--- MATERIAL SHOWN Enclosed Below ---

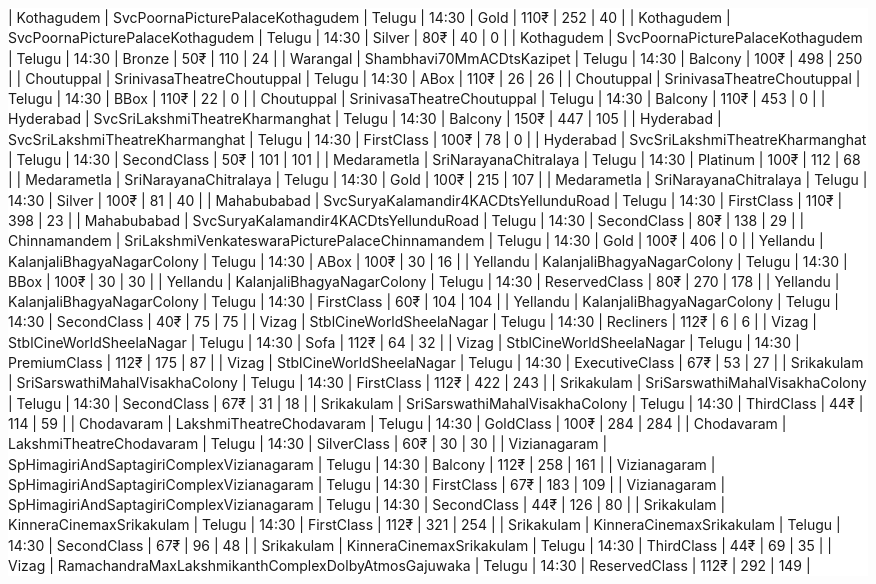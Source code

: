 | Kothagudem     | SvcPoornaPicturePalaceKothagudem                    | Telugu   | 14:30 | Gold            |  110₹ |      252 |     40 |
| Kothagudem     | SvcPoornaPicturePalaceKothagudem                    | Telugu   | 14:30 | Silver          |   80₹ |       40 |      0 |
| Kothagudem     | SvcPoornaPicturePalaceKothagudem                    | Telugu   | 14:30 | Bronze          |   50₹ |      110 |     24 |
| Warangal       | Shambhavi70MmACDtsKazipet                           | Telugu   | 14:30 | Balcony         |  100₹ |      498 |    250 |
| Choutuppal     | SrinivasaTheatreChoutuppal                          | Telugu   | 14:30 | ABox            |  110₹ |       26 |     26 |
| Choutuppal     | SrinivasaTheatreChoutuppal                          | Telugu   | 14:30 | BBox            |  110₹ |       22 |      0 |
| Choutuppal     | SrinivasaTheatreChoutuppal                          | Telugu   | 14:30 | Balcony         |  110₹ |      453 |      0 |
| Hyderabad      | SvcSriLakshmiTheatreKharmanghat                     | Telugu   | 14:30 | Balcony         |  150₹ |      447 |    105 |
| Hyderabad      | SvcSriLakshmiTheatreKharmanghat                     | Telugu   | 14:30 | FirstClass      |  100₹ |       78 |      0 |
| Hyderabad      | SvcSriLakshmiTheatreKharmanghat                     | Telugu   | 14:30 | SecondClass     |   50₹ |      101 |    101 |
| Medarametla    | SriNarayanaChitralaya                               | Telugu   | 14:30 | Platinum        |  100₹ |      112 |     68 |
| Medarametla    | SriNarayanaChitralaya                               | Telugu   | 14:30 | Gold            |  100₹ |      215 |    107 |
| Medarametla    | SriNarayanaChitralaya                               | Telugu   | 14:30 | Silver          |  100₹ |       81 |     40 |
| Mahabubabad    | SvcSuryaKalamandir4KACDtsYellunduRoad               | Telugu   | 14:30 | FirstClass      |  110₹ |      398 |     23 |
| Mahabubabad    | SvcSuryaKalamandir4KACDtsYellunduRoad               | Telugu   | 14:30 | SecondClass     |   80₹ |      138 |     29 |
| Chinnamandem   | SriLakshmiVenkateswaraPicturePalaceChinnamandem     | Telugu   | 14:30 | Gold            |  100₹ |      406 |      0 |
| Yellandu       | KalanjaliBhagyaNagarColony                          | Telugu   | 14:30 | ABox            |  100₹ |       30 |     16 |
| Yellandu       | KalanjaliBhagyaNagarColony                          | Telugu   | 14:30 | BBox            |  100₹ |       30 |     30 |
| Yellandu       | KalanjaliBhagyaNagarColony                          | Telugu   | 14:30 | ReservedClass   |   80₹ |      270 |    178 |
| Yellandu       | KalanjaliBhagyaNagarColony                          | Telugu   | 14:30 | FirstClass      |   60₹ |      104 |    104 |
| Yellandu       | KalanjaliBhagyaNagarColony                          | Telugu   | 14:30 | SecondClass     |   40₹ |       75 |     75 |
| Vizag          | StblCineWorldSheelaNagar                            | Telugu   | 14:30 | Recliners       |  112₹ |        6 |      6 |
| Vizag          | StblCineWorldSheelaNagar                            | Telugu   | 14:30 | Sofa            |  112₹ |       64 |     32 |
| Vizag          | StblCineWorldSheelaNagar                            | Telugu   | 14:30 | PremiumClass    |  112₹ |      175 |     87 |
| Vizag          | StblCineWorldSheelaNagar                            | Telugu   | 14:30 | ExecutiveClass  |   67₹ |       53 |     27 |
| Srikakulam     | SriSarswathiMahalVisakhaColony                      | Telugu   | 14:30 | FirstClass      |  112₹ |      422 |    243 |
| Srikakulam     | SriSarswathiMahalVisakhaColony                      | Telugu   | 14:30 | SecondClass     |   67₹ |       31 |     18 |
| Srikakulam     | SriSarswathiMahalVisakhaColony                      | Telugu   | 14:30 | ThirdClass      |   44₹ |      114 |     59 |
| Chodavaram     | LakshmiTheatreChodavaram                            | Telugu   | 14:30 | GoldClass       |  100₹ |      284 |    284 |
| Chodavaram     | LakshmiTheatreChodavaram                            | Telugu   | 14:30 | SilverClass     |   60₹ |       30 |     30 |
| Vizianagaram   | SpHimagiriAndSaptagiriComplexVizianagaram           | Telugu   | 14:30 | Balcony         |  112₹ |      258 |    161 |
| Vizianagaram   | SpHimagiriAndSaptagiriComplexVizianagaram           | Telugu   | 14:30 | FirstClass      |   67₹ |      183 |    109 |
| Vizianagaram   | SpHimagiriAndSaptagiriComplexVizianagaram           | Telugu   | 14:30 | SecondClass     |   44₹ |      126 |     80 |
| Srikakulam     | KinneraCinemaxSrikakulam                            | Telugu   | 14:30 | FirstClass      |  112₹ |      321 |    254 |
| Srikakulam     | KinneraCinemaxSrikakulam                            | Telugu   | 14:30 | SecondClass     |   67₹ |       96 |     48 |
| Srikakulam     | KinneraCinemaxSrikakulam                            | Telugu   | 14:30 | ThirdClass      |   44₹ |       69 |     35 |
| Vizag          | RamachandraMaxLakshmikanthComplexDolbyAtmosGajuwaka | Telugu   | 14:30 | ReservedClass   |  112₹ |      292 |    149 |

--- End of Enclosed MATERIAL SHOWN ---

» TASK DIRECTIONS: Count the lines in the records above that contain "BBox". Reply with the number only.

» TASK OUTPUT: 2